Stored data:
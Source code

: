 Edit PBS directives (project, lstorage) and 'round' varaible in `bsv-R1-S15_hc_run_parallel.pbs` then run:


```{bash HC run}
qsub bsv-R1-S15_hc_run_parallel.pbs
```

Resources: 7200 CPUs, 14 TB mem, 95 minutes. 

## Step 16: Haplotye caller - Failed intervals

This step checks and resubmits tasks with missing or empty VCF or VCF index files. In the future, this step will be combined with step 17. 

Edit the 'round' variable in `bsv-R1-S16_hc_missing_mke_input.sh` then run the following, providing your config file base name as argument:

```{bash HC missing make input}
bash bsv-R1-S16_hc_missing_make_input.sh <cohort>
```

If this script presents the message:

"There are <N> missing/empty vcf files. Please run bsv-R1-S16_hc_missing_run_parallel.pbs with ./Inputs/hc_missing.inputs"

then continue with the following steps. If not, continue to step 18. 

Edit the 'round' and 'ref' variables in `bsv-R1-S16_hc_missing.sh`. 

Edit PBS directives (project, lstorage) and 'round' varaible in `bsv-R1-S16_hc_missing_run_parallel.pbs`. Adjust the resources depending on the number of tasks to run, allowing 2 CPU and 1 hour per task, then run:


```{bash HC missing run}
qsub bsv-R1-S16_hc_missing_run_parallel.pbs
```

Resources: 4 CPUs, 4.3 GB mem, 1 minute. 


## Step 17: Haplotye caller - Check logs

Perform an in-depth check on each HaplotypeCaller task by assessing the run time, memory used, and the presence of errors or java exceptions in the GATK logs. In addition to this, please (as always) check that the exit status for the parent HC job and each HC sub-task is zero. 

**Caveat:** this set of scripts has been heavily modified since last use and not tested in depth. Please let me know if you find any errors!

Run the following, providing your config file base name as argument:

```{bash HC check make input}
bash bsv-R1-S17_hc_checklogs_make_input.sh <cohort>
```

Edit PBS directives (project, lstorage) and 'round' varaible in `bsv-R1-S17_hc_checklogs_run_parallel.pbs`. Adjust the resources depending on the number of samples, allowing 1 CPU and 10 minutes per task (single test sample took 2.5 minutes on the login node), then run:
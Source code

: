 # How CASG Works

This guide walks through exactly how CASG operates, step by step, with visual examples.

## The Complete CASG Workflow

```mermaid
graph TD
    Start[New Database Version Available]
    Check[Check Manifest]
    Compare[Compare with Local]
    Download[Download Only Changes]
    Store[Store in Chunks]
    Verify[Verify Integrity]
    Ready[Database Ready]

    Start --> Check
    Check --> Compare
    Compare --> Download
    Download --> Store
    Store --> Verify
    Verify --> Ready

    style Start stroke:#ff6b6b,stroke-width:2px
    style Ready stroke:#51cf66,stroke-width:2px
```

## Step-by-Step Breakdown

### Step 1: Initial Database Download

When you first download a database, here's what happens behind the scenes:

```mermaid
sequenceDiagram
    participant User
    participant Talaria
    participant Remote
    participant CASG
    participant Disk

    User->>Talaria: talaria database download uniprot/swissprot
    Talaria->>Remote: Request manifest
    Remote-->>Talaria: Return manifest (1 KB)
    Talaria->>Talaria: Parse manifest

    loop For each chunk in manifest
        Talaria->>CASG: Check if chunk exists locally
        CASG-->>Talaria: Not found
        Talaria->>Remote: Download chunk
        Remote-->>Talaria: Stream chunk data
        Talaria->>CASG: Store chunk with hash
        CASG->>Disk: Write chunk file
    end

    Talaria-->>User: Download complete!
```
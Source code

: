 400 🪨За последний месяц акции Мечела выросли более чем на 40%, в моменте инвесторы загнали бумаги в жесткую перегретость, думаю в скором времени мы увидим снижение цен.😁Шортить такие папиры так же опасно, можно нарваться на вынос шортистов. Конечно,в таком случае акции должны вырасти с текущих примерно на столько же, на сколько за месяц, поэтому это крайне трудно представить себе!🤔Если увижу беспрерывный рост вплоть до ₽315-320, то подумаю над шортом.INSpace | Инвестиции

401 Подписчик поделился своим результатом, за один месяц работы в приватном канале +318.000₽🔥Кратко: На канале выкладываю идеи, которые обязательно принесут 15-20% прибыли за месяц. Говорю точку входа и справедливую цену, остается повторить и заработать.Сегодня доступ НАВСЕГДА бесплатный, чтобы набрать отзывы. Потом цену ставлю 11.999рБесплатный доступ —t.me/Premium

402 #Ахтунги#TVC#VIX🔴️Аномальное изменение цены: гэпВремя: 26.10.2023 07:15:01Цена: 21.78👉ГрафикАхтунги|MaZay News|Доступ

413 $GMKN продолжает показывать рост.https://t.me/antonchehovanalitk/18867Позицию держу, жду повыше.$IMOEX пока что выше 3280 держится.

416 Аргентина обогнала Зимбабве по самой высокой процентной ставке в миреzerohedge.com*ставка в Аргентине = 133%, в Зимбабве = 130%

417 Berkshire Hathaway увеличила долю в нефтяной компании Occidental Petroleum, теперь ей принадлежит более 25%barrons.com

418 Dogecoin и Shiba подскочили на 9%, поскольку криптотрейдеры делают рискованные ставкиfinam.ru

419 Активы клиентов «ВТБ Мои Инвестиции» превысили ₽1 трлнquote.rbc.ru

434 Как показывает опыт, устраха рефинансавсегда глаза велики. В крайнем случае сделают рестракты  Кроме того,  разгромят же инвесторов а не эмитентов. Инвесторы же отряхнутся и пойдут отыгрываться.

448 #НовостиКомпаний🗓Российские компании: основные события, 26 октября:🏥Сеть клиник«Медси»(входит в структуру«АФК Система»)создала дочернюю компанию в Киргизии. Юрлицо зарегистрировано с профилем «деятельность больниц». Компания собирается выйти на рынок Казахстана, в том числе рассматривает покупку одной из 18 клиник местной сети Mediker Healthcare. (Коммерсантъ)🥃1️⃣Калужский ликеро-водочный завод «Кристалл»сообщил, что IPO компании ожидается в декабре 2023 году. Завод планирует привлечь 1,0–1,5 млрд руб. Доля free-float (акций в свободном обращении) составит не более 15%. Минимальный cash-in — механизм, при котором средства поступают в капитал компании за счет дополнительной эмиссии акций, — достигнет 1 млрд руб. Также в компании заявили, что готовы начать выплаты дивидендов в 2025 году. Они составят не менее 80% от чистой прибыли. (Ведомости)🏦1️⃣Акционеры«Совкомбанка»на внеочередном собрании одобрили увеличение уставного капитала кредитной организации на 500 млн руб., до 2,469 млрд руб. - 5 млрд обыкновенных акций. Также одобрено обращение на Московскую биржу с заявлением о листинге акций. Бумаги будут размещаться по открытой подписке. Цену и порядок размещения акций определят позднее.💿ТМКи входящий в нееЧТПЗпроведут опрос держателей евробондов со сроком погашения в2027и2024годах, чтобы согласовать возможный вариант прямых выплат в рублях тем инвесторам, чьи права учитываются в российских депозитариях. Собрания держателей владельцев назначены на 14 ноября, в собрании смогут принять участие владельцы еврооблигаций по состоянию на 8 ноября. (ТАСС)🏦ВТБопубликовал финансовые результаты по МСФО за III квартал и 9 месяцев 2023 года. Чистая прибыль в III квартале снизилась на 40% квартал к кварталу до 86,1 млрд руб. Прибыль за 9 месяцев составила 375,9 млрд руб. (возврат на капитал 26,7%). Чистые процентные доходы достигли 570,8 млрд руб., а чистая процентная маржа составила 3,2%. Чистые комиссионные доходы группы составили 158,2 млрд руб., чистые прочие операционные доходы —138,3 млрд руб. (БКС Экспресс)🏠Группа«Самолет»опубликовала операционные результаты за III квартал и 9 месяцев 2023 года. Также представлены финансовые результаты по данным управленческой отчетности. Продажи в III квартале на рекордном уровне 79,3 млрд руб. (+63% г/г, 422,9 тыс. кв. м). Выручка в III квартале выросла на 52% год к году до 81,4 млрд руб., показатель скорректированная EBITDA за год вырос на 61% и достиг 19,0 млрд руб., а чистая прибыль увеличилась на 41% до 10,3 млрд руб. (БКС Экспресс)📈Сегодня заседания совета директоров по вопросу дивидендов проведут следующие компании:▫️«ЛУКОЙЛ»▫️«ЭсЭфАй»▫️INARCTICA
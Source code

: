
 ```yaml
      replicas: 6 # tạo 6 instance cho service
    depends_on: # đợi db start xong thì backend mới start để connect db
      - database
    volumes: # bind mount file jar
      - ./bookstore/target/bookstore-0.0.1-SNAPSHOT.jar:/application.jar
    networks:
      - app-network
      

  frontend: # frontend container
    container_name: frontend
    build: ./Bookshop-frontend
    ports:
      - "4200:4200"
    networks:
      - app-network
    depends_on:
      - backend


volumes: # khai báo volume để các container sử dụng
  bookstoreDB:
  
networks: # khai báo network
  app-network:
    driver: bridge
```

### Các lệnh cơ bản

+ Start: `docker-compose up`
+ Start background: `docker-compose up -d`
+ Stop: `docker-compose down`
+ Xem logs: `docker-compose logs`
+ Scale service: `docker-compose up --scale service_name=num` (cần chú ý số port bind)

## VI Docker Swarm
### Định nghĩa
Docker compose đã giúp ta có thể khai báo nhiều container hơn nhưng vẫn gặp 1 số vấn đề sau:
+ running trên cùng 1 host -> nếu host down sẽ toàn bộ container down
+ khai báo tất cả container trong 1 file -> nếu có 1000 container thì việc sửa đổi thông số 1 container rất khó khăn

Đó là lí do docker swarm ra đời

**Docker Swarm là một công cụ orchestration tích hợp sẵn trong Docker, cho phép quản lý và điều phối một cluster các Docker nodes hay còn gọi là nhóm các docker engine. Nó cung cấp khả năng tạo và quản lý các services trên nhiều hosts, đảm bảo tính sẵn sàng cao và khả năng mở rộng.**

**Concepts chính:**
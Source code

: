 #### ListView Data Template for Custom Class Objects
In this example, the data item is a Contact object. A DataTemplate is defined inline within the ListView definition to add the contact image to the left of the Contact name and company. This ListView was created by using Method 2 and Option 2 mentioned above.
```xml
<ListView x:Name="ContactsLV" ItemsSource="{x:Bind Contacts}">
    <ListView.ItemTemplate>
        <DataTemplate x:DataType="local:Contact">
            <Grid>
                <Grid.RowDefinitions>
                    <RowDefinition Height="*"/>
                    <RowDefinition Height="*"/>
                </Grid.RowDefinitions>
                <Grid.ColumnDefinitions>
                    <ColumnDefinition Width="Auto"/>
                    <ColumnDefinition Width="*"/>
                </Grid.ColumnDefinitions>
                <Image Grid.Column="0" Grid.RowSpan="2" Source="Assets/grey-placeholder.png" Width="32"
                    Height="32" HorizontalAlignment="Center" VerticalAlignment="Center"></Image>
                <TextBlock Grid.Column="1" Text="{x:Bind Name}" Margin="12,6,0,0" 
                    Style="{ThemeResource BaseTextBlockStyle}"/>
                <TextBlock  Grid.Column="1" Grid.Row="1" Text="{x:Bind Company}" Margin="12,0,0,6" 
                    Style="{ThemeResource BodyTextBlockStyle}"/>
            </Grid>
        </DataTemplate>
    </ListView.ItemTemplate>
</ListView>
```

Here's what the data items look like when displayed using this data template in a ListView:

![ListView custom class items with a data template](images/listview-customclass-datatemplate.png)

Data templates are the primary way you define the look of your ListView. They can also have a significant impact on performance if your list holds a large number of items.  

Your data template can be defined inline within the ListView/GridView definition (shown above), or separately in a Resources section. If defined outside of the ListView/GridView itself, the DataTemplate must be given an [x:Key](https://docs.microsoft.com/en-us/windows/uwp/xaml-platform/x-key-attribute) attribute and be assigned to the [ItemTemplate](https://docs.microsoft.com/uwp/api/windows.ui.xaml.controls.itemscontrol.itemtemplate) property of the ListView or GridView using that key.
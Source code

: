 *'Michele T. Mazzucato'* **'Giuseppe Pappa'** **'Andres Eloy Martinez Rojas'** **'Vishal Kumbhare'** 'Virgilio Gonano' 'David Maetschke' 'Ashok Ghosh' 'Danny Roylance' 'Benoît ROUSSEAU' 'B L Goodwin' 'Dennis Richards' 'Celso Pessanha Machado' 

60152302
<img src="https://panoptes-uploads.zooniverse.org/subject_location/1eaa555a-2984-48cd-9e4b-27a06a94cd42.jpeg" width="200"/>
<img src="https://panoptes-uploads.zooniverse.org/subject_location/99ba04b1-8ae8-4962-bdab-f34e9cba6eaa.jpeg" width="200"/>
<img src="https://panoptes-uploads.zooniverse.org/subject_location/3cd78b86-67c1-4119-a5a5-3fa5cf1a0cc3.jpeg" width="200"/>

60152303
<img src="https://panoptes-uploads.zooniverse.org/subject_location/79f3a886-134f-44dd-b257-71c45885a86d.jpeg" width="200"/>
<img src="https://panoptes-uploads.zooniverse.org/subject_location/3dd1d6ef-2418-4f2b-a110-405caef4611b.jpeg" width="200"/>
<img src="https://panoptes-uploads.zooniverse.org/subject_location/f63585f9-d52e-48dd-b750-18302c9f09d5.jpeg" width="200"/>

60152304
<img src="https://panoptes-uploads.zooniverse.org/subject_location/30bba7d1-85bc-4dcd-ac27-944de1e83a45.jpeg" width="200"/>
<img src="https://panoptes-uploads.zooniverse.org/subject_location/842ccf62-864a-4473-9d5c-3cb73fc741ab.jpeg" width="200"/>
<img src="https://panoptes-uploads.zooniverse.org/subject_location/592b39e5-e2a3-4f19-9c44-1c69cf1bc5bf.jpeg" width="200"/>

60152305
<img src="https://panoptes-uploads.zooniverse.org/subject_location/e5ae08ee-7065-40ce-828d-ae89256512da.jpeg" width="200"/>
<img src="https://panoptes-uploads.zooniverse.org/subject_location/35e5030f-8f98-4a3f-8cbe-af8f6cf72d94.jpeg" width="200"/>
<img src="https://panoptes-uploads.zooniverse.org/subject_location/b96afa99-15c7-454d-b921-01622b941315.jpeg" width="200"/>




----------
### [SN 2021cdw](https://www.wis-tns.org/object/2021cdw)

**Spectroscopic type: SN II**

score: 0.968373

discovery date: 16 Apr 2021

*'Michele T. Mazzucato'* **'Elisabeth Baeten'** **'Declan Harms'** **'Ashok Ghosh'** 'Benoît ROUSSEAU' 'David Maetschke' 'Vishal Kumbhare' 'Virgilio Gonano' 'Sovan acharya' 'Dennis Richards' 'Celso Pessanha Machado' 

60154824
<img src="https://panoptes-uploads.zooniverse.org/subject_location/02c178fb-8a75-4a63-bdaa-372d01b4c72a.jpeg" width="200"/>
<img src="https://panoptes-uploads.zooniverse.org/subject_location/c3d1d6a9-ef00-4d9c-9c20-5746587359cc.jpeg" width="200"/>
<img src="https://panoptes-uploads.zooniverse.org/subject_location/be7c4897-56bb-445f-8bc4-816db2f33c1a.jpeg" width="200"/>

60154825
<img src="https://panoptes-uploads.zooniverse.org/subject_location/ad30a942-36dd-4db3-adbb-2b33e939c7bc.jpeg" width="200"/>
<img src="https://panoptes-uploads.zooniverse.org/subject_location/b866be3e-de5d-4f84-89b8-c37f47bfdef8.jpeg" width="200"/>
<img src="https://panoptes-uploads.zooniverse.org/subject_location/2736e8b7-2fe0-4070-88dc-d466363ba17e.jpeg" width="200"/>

**ASSIGNMENT:** Up to and including the line with "Edit the 'round' and", restate the records above word for word from the very first line.

**ANSWER TO THIS PROBLEM:**
Source code

: Edit PBS directives (project, lstorage) and 'round' varaible in `bsv-R1-S15_hc_run_parallel.pbs` then run:


```{bash HC run}
qsub bsv-R1-S15_hc_run_parallel.pbs
```

Resources: 7200 CPUs, 14 TB mem, 95 minutes. 

## Step 16: Haplotye caller - Failed intervals

This step checks and resubmits tasks with missing or empty VCF or VCF index files. In the future, this step will be combined with step 17. 

Edit the 'round' variable in `bsv-R1-S16_hc_missing_mke_input.sh` then run the following, providing your config file base name as argument:

```{bash HC missing make input}
bash bsv-R1-S16_hc_missing_make_input.sh <cohort>
```

If this script presents the message:

"There are <N> missing/empty vcf files. Please run bsv-R1-S16_hc_missing_run_parallel.pbs with ./Inputs/hc_missing.inputs"

then continue with the following steps. If not, continue to step 18. 

Edit the 'round' and 'ref' variables in `bsv-R1-S16_hc_missing.sh`. 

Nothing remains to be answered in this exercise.